2.4. Peptides and Proteins Identification

The raw data were analyzed using Proteome Discoverer software suite Version 2.0 (Thermo Fisher Scientific) against the P. ostreatus PC15 proteome database from Uniprot (Proteome ID: UP000027073, accessed on January 2021) [26]. Protein identification was supported by at least two unique peptides with a false discovery rate lower than 0.05.

2.5. Bioinformatics Analyses

Raw data obtained from Proteome Discovery software were normalized. The P. ostreatus proteome was annotated and functionally enriched using the Gene Ontology tool (http://geneontology.org/, accessed on 26 April 2022) according to cellular component (CC), molecular function (MF), and biological process (BP). Gene Set Enrichment Analysis (GSEA) was used for interpreting gene expression data [27]. GO analysis was performed by using the R-ggcyto 1.24.0 tool [28].

3. Results

3.1. Phenotype of P. ostreatus under Different CO2 Concentrations

To investigate the effects of CO2 variations on the development of P. ostreatus PH11, young fruiting bodies of P. ostreatus PH11 were kept under a low concentration (atmospheric conditions) or high concentration (1%) of CO2. The fruiting body development was observed at both low and high CO2 conditions (Figure 1A–D); however, the stipes were much shorter in length (3.9 cm, 9.5 cm) and much thinner in the 1% carbon dioxide concentration (HCO) group as compared with the atmospheric condition (LCO) group (Figure 1B,E). A significant, quick pileus expansion at 48 h was recorded in the LCO group, whereas the pileus growth was significantly inhibited with no basidiospore shedding in the HCO group (Figure 1C,F). A difference in the pileus diameter was observed under low CO2 conditions compared with high CO2 conditions, suggesting a significant change in the function of the pileus due to the variation in CO2 conditions.
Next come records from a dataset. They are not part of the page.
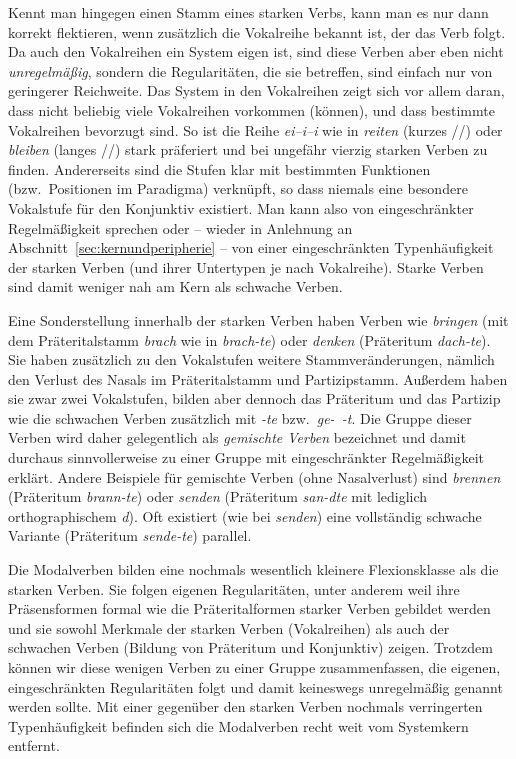 Kennt man hingegen einen Stamm eines starken Verbs, kann man es nur dann korrekt flektieren, wenn zusätzlich die Vokalreihe bekannt ist, der das Verb folgt.
Da auch den Vokalreihen ein System eigen ist, sind diese Verben aber eben nicht \textit{unregelmäßig}, sondern die Regularitäten, die sie betreffen, sind einfach nur von geringerer Reichweite.
Das System in den Vokalreihen zeigt sich vor allem daran, dass nicht beliebig viele Vokalreihen vorkommen (können), und dass bestimmte Vokalreihen bevorzugt sind.
So ist \zB die Reihe \textit{ei--i--i} wie in \textit{reiten} (kurzes //) oder \textit{bleiben} (langes //) stark präferiert und bei ungefähr vierzig starken Verben zu finden.
Andererseits sind die Stufen klar mit bestimmten Funktionen (bzw.\ Positionen im Paradigma) verknüpft, so dass \zB niemals eine besondere Vokalstufe für den Konjunktiv existiert.
Man kann also von eingeschränkter Regelmäßigkeit sprechen oder -- wieder in Anlehnung an Abschnitt~\ref{sec:kernundperipherie} -- von einer eingeschränkten Typenhäufigkeit der starken Verben (und ihrer Untertypen je nach Vokalreihe).
Starke Verben sind damit weniger nah am Kern als schwache Verben.

Eine Sonderstellung innerhalb der starken Verben haben Verben wie \textit{bringen} (mit dem Präteritalstamm \textit{brach} wie in \textit{brach-te}) oder \textit{denken} (Präteritum \textit{dach-te}).
Sie haben zusätzlich zu den Vokalstufen weitere Stammveränderungen, nämlich den Verlust des Nasals im Präteritalstamm und Partizipstamm.
Außerdem haben sie zwar zwei Vokalstufen, bilden aber dennoch das Präteritum und das Partizip wie die schwachen Verben zusätzlich mit \textit{-te} bzw.\ \textit{ge-~-t}.
Die Gruppe dieser Verben wird daher gelegentlich als \textit{gemischte Verben} bezeichnet und damit durchaus sinnvollerweise zu einer Gruppe mit eingeschränkter Regelmäßigkeit erklärt.
Andere Beispiele für gemischte Verben (ohne Nasalverlust) sind \textit{brennen} (Präteritum \textit{brann-te}) oder \textit{senden} (Präteritum \textit{san-dte} mit lediglich orthographischem \textit{d}).
Oft existiert (wie bei \textit{senden}) eine vollständig schwache Variante (Präteritum \textit{sende-te}) parallel.

Die Modalverben bilden eine nochmals wesentlich kleinere Flexionsklasse als die starken Verben.
Sie folgen eigenen Regularitäten, unter anderem weil ihre Präsensformen formal wie die Präteritalformen starker Verben gebildet werden und sie sowohl Merkmale der starken Verben (Vokalreihen) als auch der schwachen Verben (Bildung von Präteritum und Konjunktiv) zeigen.
Trotzdem können wir diese wenigen Verben zu einer Gruppe zusammenfassen, die eigenen, eingeschränkten Regularitäten folgt und damit keineswegs unregelmäßig genannt werden sollte.
Mit einer gegenüber den starken Verben nochmals verringerten Typenhäufigkeit befinden sich die Modalverben recht weit vom Systemkern entfernt.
3.2. Proteomic Analysis of P. ostreatus Grown under Different CO2 Conditions

There are 56 unique proteins in HCO and 140 unique proteins in LCO. There were 1137 shared proteins in two different CO2 treatments according to the Venn diagram (Figure 2D). Principal component analysis shows that the four replicates of LCO (green) clustered more closely than HCO (red). Compared with the LCO group, the HCO group demonstrated a more divergent expression level. The second principal component varied greatly in HCO, especially HCO-4 and HCO-1. Pearson correlation shows that the correlation among different treatments was high with the lowest correlation coefficient of 0.93 (between HCO-4 and LCO-3), even in different carbon dioxide concentrations (Figure 2A,C, Table S1). The protein expression profiles of the LCO group and HCO group displayed a higher correlation (>0.93) with each other. Furthermore, the principal component analysis showed similar results (Figure 2B). Additionally, Pearson correlation coefficient analysis and principal component analysis results reveal that the two groups of samples were reasonable with good correlations among biological repeats.
Compared with P. ostreatus under normal conditions, there were 131 differentially expressed proteins in P. ostreatus treated with 1% CO2 concentration (Figure 3 and Figure 4). Of 131 DEPs, 48 were uncharacterized proteins, which need to be annotated. A wide variety of DEPs were annotated with different biological functions. For instance, some DEPs were hydrolases (such as A0A067NG45 and A0A067NTT4), which catalyze the hydrolysis of a chemical bond. Ribosomal proteins, such as A0A067NG60 and A0A067N2P4, play roles in the formation and functioning of the ribosome. Chitinases, including A0A067N5C9 and A0A067NX05, play significant roles in stipe cell wall extension in mushrooms. Some DEPs are histones (including A0A067NL48 and A0A067P7W0), which provide structural support for a chromosome.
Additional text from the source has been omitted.